EXERCISE GOAL:
Keeping every word the same, return the listing from its first line until the line holding "3) SW-PD4 (@" has been returned as well.

DATA EXTRACT:

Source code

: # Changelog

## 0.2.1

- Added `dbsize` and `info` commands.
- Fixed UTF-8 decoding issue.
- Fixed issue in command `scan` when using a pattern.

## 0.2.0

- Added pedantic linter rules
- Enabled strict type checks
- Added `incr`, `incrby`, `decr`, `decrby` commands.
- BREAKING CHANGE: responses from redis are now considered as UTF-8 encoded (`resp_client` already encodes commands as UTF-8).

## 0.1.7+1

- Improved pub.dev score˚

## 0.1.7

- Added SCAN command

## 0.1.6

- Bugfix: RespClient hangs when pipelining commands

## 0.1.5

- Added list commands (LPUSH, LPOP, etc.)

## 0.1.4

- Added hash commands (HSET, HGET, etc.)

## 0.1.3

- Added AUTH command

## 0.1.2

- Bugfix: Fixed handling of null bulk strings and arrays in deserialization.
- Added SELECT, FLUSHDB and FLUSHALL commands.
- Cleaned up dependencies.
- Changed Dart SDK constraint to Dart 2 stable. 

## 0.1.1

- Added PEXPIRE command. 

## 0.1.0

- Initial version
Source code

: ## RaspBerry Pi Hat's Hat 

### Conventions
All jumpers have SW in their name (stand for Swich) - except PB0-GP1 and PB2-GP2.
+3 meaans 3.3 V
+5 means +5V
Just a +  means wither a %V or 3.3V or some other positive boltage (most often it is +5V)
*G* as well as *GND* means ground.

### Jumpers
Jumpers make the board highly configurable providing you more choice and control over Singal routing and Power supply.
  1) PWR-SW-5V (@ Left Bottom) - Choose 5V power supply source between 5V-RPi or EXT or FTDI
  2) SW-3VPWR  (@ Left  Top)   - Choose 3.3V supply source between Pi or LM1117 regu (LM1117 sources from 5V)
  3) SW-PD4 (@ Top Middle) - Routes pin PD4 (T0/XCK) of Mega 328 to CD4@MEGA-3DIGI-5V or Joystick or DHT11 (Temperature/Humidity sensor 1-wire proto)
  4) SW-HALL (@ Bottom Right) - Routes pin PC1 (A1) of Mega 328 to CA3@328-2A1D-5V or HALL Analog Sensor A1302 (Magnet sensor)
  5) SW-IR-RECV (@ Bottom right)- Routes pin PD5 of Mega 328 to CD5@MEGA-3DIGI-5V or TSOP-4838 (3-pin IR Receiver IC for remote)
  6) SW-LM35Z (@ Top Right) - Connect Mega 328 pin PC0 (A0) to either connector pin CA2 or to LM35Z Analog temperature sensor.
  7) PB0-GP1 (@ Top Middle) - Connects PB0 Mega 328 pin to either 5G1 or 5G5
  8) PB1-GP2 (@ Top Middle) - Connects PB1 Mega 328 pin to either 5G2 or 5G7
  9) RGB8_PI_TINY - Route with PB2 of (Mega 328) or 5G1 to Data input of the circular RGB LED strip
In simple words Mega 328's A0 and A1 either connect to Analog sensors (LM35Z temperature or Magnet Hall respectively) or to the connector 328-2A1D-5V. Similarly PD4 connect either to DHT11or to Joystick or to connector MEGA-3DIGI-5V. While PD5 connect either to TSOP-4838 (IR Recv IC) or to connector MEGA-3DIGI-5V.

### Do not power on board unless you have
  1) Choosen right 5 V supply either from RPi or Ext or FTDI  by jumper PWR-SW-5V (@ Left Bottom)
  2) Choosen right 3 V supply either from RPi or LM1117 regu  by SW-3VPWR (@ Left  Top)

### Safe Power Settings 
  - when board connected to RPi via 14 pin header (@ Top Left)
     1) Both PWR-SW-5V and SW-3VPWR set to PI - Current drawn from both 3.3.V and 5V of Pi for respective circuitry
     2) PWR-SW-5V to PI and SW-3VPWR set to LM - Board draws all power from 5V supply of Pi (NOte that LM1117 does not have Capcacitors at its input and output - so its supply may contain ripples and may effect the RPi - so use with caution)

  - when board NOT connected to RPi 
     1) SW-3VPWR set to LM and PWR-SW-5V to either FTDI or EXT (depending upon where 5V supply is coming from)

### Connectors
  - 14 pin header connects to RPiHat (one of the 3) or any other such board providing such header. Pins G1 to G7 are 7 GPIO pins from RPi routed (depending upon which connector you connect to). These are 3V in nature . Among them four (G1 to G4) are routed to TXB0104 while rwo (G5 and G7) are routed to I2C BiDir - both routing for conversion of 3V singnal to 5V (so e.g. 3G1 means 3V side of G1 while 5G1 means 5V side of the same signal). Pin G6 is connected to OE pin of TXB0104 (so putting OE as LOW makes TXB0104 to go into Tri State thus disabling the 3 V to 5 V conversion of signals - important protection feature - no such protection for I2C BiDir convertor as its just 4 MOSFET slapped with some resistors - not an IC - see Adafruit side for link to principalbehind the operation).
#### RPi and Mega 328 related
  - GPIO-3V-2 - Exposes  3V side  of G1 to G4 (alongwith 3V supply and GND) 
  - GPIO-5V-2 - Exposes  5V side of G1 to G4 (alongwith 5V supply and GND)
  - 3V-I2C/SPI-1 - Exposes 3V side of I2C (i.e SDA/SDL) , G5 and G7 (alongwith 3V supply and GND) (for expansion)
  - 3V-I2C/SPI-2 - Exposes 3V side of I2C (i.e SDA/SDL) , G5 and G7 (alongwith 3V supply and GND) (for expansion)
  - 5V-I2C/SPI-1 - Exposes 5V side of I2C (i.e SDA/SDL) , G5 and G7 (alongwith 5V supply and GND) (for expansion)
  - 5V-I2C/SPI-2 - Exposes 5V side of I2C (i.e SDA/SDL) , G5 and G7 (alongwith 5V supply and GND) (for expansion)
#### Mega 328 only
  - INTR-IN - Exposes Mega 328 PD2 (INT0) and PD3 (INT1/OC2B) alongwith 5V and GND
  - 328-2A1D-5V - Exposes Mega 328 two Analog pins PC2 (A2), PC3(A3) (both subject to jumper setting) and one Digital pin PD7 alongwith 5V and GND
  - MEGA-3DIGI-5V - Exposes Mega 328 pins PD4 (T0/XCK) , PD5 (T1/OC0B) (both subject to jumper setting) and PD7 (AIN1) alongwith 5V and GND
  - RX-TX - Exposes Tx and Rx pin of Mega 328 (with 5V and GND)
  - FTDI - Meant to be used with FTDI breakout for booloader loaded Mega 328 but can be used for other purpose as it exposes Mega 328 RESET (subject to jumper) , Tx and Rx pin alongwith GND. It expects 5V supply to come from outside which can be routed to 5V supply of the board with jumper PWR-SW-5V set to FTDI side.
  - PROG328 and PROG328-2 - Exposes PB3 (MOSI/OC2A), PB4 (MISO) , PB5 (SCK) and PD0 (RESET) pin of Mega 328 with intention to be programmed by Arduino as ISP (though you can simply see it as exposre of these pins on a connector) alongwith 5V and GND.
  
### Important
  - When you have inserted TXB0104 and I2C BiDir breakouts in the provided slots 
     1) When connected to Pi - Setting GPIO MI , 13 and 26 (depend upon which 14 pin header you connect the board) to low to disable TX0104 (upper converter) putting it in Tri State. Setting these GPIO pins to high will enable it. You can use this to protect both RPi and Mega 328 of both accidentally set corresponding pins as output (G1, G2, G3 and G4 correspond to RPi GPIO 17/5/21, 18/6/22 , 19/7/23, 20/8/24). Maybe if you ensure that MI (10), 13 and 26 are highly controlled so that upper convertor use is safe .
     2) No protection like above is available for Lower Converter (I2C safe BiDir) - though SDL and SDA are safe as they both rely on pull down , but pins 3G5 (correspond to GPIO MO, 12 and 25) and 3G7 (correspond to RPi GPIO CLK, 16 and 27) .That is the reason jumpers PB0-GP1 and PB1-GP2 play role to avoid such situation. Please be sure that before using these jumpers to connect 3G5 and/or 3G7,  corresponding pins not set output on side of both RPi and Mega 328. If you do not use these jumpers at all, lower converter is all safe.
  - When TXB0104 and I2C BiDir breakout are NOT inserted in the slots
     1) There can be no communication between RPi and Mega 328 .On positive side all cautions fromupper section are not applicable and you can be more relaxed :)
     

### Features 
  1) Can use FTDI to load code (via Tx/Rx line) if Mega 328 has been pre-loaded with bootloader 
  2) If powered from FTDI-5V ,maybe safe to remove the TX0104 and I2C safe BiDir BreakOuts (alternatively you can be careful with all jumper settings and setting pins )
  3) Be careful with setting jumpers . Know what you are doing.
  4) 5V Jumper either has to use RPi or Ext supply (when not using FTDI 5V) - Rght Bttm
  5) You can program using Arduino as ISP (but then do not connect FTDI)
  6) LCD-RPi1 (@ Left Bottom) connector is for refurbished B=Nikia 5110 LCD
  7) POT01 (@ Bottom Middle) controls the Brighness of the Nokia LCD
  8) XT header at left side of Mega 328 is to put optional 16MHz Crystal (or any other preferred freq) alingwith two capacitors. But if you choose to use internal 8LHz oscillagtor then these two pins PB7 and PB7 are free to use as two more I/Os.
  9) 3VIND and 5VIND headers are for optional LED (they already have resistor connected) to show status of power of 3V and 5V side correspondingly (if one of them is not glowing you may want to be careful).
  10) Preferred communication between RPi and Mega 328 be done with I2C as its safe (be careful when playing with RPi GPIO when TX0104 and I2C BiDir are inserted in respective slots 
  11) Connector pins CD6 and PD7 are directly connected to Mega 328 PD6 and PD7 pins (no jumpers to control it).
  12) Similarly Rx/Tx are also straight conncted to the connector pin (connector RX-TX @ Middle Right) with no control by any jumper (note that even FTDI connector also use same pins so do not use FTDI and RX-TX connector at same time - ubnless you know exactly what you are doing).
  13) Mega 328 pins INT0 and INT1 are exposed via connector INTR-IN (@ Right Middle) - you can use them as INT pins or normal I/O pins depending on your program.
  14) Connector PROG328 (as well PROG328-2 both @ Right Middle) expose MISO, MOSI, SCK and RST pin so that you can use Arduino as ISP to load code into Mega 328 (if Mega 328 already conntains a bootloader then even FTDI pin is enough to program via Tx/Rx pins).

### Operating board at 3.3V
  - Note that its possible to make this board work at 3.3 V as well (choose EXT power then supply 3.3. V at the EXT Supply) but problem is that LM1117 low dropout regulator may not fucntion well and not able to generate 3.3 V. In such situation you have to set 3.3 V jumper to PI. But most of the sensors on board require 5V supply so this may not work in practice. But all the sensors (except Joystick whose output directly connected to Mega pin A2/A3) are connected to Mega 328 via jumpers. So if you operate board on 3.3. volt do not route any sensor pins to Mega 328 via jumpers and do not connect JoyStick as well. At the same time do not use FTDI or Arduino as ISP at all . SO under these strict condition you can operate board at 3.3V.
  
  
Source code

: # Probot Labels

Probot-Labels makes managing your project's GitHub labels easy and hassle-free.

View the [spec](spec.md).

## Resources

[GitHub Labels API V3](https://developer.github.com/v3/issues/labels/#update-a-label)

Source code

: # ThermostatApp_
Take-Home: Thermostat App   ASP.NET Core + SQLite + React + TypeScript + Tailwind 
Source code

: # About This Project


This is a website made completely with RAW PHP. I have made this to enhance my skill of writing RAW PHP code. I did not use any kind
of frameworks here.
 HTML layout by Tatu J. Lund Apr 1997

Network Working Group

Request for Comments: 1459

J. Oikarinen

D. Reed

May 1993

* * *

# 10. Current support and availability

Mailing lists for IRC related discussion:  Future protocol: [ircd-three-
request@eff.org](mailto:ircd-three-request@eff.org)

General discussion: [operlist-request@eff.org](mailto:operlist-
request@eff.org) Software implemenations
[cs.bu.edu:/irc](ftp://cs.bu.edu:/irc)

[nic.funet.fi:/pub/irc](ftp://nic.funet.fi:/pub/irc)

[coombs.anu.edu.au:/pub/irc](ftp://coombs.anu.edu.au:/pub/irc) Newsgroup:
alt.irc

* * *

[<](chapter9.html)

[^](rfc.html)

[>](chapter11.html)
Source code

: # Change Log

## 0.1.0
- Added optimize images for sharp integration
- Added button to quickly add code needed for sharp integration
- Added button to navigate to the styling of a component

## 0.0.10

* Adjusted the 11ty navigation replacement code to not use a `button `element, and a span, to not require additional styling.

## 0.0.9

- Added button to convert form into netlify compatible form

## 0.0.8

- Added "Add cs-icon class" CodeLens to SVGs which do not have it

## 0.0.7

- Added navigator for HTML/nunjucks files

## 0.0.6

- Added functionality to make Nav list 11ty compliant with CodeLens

EXERCISE RESPONSE:
Source code

: # Changelog

## 0.2.1

- Added `dbsize` and `info` commands.
- Fixed UTF-8 decoding issue.
- Fixed issue in command `scan` when using a pattern.

## 0.2.0

- Added pedantic linter rules
- Enabled strict type checks
- Added `incr`, `incrby`, `decr`, `decrby` commands.
- BREAKING CHANGE: responses from redis are now considered as UTF-8 encoded (`resp_client` already encodes commands as UTF-8).

## 0.1.7+1

- Improved pub.dev score˚

## 0.1.7

- Added SCAN command

## 0.1.6

- Bugfix: RespClient hangs when pipelining commands

## 0.1.5

- Added list commands (LPUSH, LPOP, etc.)

## 0.1.4

- Added hash commands (HSET, HGET, etc.)

## 0.1.3

- Added AUTH command

## 0.1.2

- Bugfix: Fixed handling of null bulk strings and arrays in deserialization.
- Added SELECT, FLUSHDB and FLUSHALL commands.
- Cleaned up dependencies.
- Changed Dart SDK constraint to Dart 2 stable. 

## 0.1.1

- Added PEXPIRE command. 

## 0.1.0

- Initial version
Source code

: ## RaspBerry Pi Hat's Hat 

### Conventions
All jumpers have SW in their name (stand for Swich) - except PB0-GP1 and PB2-GP2.
+3 meaans 3.3 V
+5 means +5V
Just a +  means wither a %V or 3.3V or some other positive boltage (most often it is +5V)
*G* as well as *GND* means ground.

### Jumpers
Jumpers make the board highly configurable providing you more choice and control over Singal routing and Power supply.
  1) PWR-SW-5V (@ Left Bottom) - Choose 5V power supply source between 5V-RPi or EXT or FTDI
  2) SW-3VPWR  (@ Left  Top)   - Choose 3.3V supply source between Pi or LM1117 regu (LM1117 sources from 5V)
  3) SW-PD4 (@ Top Middle) - Routes pin PD4 (T0/XCK) of Mega 328 to CD4@MEGA-3DIGI-5V or Joystick or DHT11 (Temperature/Humidity sensor 1-wire proto)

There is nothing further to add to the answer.